Recorded data:
..............................

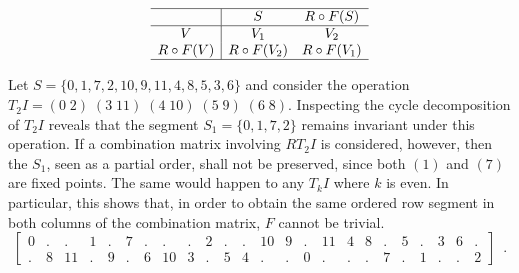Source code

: \begin{equation}
\begin{array}{c|cc}
	\hline
    & S & R \circ F(S) \\
    \hline
    V & V_1 & V_2 \\
    R \circ F(V) & R \circ F(V_2) & R \circ F(V_1) \\
    \hline
\end{array}
\label{eq:derivation-retrograde}
\end{equation}

\begin{example}
    \cite[212]{Starr1984}
    \label{ex:derivation-unordered}
    Let $S = \{ 0, 1, 7, 2, 10, 9, 11, 4, 8, 5, 3, 6 \}$ and consider the operation $T_2I = (0 \; 2) \; (3 \; 11) \; (4 \; 10) \; (5 \; 9) \; (6 \; 8)$. Inspecting the cycle decomposition of $T_2I$ reveals that the segment $S_1 = \{ 0, 1, 7, 2 \}$ remains invariant under this operation. If a combination matrix involving $RT_2I$ is considered, however, then the $S_1$, seen as a partial order, shall not be preserved, since both $(1)$ and $(7)$ are fixed points. The same would happen to any $T_kI$ where $k$ is even. In particular, this shows that, in order to obtain the same ordered row segment in both columns of the combination matrix, $F$ cannot be trivial.
	\begin{equation}
    	\left[
    	\begin{array}{cccccccccccc|cccccccccccc}
        	0 & . & . & 1 & . & 7 & . & . & . & 2 & . & . & 10 & 9 & . & 11 & 4 & 8 & . & 5 & . & 3 & 6 & . \\
        	. & 8 & 11 & . & 9 & . & 6 & 10 & 3 & . & 5 & 4 & . & . & 0 & . & . & . & 7 & . & 1 & . & . & 2
    	\end{array}
    	\right] \enspace.
	\end{equation}
\end{example}

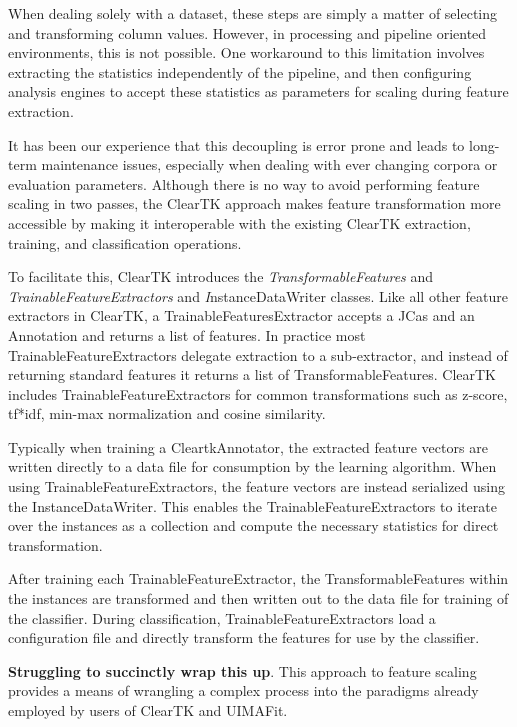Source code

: \documentclass[10pt, a4paper]{article}
\begin{document}
When dealing solely with a dataset, these steps are simply a matter of selecting and transforming column values.  However, in processing and pipeline oriented environments, this is not possible.  One workaround to this limitation involves extracting the statistics independently of the pipeline, and then configuring analysis engines to accept these statistics as parameters for scaling during feature extraction.

It has been our experience that this decoupling is error prone and leads to long-term maintenance issues, especially when dealing with ever changing corpora or evaluation parameters.  Although there is no way to avoid performing feature scaling in two passes, the ClearTK approach makes feature transformation more accessible by making it interoperable with the existing ClearTK extraction, training, and classification operations.

To facilitate this, ClearTK introduces the \emph{TransformableFeatures} and \emph{TrainableFeatureExtractors} and {\emph InstanceDataWriter} classes.  Like all other feature extractors in ClearTK, a TrainableFeaturesExtractor accepts a JCas and an Annotation and returns a list of features.  In practice most TrainableFeatureExtractors delegate extraction to a sub-extractor, and instead of returning standard features it returns a list of TransformableFeatures.  ClearTK includes TrainableFeatureExtractors for common transformations such as z-score, tf*idf, min-max normalization and cosine similarity.

Typically when training a CleartkAnnotator, the extracted feature vectors are written directly to a data file for consumption by the learning algorithm.  When using TrainableFeatureExtractors, the feature vectors are instead serialized using the InstanceDataWriter.  This enables the TrainableFeatureExtractors to iterate over the instances as a collection and compute the necessary statistics for direct transformation.

After training each TrainableFeatureExtractor, the TransformableFeatures within the instances are transformed and then written out to the data file for training of the classifier.
During classification, TrainableFeatureExtractors load a configuration file and directly transform the features for use by the classifier.

\textbf{Struggling to succinctly wrap this up}.  This approach to feature scaling provides a means of wrangling a complex process into the paradigms already employed by users of ClearTK and UIMAFit.
\end{document}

..............................

Task directions: Output, word for word, the full listing above, with no pictures.

Task result:
Source code

: \begin{equation}
\begin{array}{c|cc}
	\hline
    & S & R \circ F(S) \\
    \hline
    V & V_1 & V_2 \\
    R \circ F(V) & R \circ F(V_2) & R \circ F(V_1) \\
    \hline
\end{array}
\label{eq:derivation-retrograde}
\end{equation}

\begin{example}
    \cite[212]{Starr1984}
    \label{ex:derivation-unordered}
    Let $S = \{ 0, 1, 7, 2, 10, 9, 11, 4, 8, 5, 3, 6 \}$ and consider the operation $T_2I = (0 \; 2) \; (3 \; 11) \; (4 \; 10) \; (5 \; 9) \; (6 \; 8)$. Inspecting the cycle decomposition of $T_2I$ reveals that the segment $S_1 = \{ 0, 1, 7, 2 \}$ remains invariant under this operation. If a combination matrix involving $RT_2I$ is considered, however, then the $S_1$, seen as a partial order, shall not be preserved, since both $(1)$ and $(7)$ are fixed points. The same would happen to any $T_kI$ where $k$ is even. In particular, this shows that, in order to obtain the same ordered row segment in both columns of the combination matrix, $F$ cannot be trivial.
	\begin{equation}
    	\left[
    	\begin{array}{cccccccccccc|cccccccccccc}
        	0 & . & . & 1 & . & 7 & . & . & . & 2 & . & . & 10 & 9 & . & 11 & 4 & 8 & . & 5 & . & 3 & 6 & . \\
        	. & 8 & 11 & . & 9 & . & 6 & 10 & 3 & . & 5 & 4 & . & . & 0 & . & . & . & 7 & . & 1 & . & . & 2
    	\end{array}
    	\right] \enspace.
	\end{equation}
\end{example}

Source code

: \documentclass[10pt, a4paper]{article}
\begin{document}
When dealing solely with a dataset, these steps are simply a matter of selecting and transforming column values.  However, in processing and pipeline oriented environments, this is not possible.  One workaround to this limitation involves extracting the statistics independently of the pipeline, and then configuring analysis engines to accept these statistics as parameters for scaling during feature extraction.

It has been our experience that this decoupling is error prone and leads to long-term maintenance issues, especially when dealing with ever changing corpora or evaluation parameters.  Although there is no way to avoid performing feature scaling in two passes, the ClearTK approach makes feature transformation more accessible by making it interoperable with the existing ClearTK extraction, training, and classification operations.

To facilitate this, ClearTK introduces the \emph{TransformableFeatures} and \emph{TrainableFeatureExtractors} and {\emph InstanceDataWriter} classes.  Like all other feature extractors in ClearTK, a TrainableFeaturesExtractor accepts a JCas and an Annotation and returns a list of features.  In practice most TrainableFeatureExtractors delegate extraction to a sub-extractor, and instead of returning standard features it returns a list of TransformableFeatures.  ClearTK includes TrainableFeatureExtractors for common transformations such as z-score, tf*idf, min-max normalization and cosine similarity.

Typically when training a CleartkAnnotator, the extracted feature vectors are written directly to a data file for consumption by the learning algorithm.  When using TrainableFeatureExtractors, the feature vectors are instead serialized using the InstanceDataWriter.  This enables the TrainableFeatureExtractors to iterate over the instances as a collection and compute the necessary statistics for direct transformation.

After training each TrainableFeatureExtractor, the TransformableFeatures within the instances are transformed and then written out to the data file for training of the classifier.
During classification, TrainableFeatureExtractors load a configuration file and directly transform the features for use by the classifier.

\textbf{Struggling to succinctly wrap this up}.  This approach to feature scaling provides a means of wrangling a complex process into the paradigms already employed by users of ClearTK and UIMAFit.
\end{document}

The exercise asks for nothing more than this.